Differences from WebKit and Blink:

* WebKit and Blink honor <meta charset> in <noscript>. This implementation
  does not.
* WebKit and Blink look for meta as if the tree builder was unaware of
  foreign content. This implementation is foreign content-aware. This
  makes a difference for CDATA sections that contain a > before the meta
  as well as style and script elements within foreign content. This could
  happen if the CDATA section that has mysteriously been introduced around
  a what looks like a meta tag also contains another prior tag-looking
  run of text.
* This implementation processes rel=preload and speculative loads that are
  seen before <meta charset> has been seen. WebKit and Blink instead first
  look for the meta and rewind before starting speculative parsing.
* Unlike WebKit, if there is neither an honored meta nor syntax resembling
  an XML declaration, detection from content takes place (as in Blink).
* Unlike Blink, if there is neither an honored meta nor syntax resembling
  an XML declaration, the detection from content is not dependent of network
  buffer boundaries.
* Unlike Blink, detection from content can trigger a reload at the end of
  the stream if the guess made at that point differs from the first guess.
  (See below for the definition of the input to the first guess.)
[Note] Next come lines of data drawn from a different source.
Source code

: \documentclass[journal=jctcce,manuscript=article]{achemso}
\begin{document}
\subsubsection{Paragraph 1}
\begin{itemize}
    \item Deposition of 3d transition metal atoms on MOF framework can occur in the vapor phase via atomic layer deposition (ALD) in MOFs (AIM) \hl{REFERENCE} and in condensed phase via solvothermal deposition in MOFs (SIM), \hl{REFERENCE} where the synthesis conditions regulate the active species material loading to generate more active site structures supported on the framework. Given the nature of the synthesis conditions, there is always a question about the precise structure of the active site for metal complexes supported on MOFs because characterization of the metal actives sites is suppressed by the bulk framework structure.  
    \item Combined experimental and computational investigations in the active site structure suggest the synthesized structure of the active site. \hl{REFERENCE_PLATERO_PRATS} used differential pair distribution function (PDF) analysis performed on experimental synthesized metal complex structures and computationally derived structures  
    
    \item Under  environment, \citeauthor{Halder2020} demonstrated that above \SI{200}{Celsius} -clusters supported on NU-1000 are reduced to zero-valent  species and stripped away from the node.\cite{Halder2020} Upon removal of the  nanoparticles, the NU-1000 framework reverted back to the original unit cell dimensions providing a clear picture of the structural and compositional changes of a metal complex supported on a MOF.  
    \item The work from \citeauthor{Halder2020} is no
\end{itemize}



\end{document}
Differences from the old spec and Gecko previously:

* Meta inside script and RCDATA elements is no longer honored.
* Late meta is now ignored and no longer triggers a reload.
* Later meta counts as early enough meta: In addition to the previous
  meta within the first 1024 bytes, now a meta that started within the first
  1024 bytes counts as early enough. Additionally, if by then there hasn't
  been a template start tag and head hasn't ended, meta occurring before the
  earlier of the end of the head or a template start tag counts as early
  enough.
* Meta now counts as not-late even if the encoding label has numeric
  character reference escapes.
* Syntax resembling an XML declaration longer than a kilobyte is honored if
  there is no honored meta.
* If there is neither an honored meta nor syntax resembling an XML declaration,
  the initial chardetng scan is potentially longer than before: the first 1024
  bytes, the token spanning the 1024-byte boundary if there is such a token,
  and, if by then head hasn't ended and there hasn't been a template start tag
  until the end of the template start tag or the end of the token that causes
  head to end, ever comes first. However, if the token implying the end of the
  head is a text token, bytes only to the end of the previous non-text token is
  considered. (This definition avoids depending on network buffer boundaries.)
* XML View Source now uses the code for syntax resembling an XML declaration
  instead of expat for extracting the internal encoding label.

Reftest are added as both WPT and Gecko reftests in order to test both http:
and file: URL scenarios. The Gecko tests retain the WPT <link> tags in order
to use the exact same bytes.

An encoding declaration has been added to a number of old tests that didn't
intend to test the new speculation behavior especially in the context of
https://bugzilla.mozilla.org/show_bug.cgi?id=1727750 .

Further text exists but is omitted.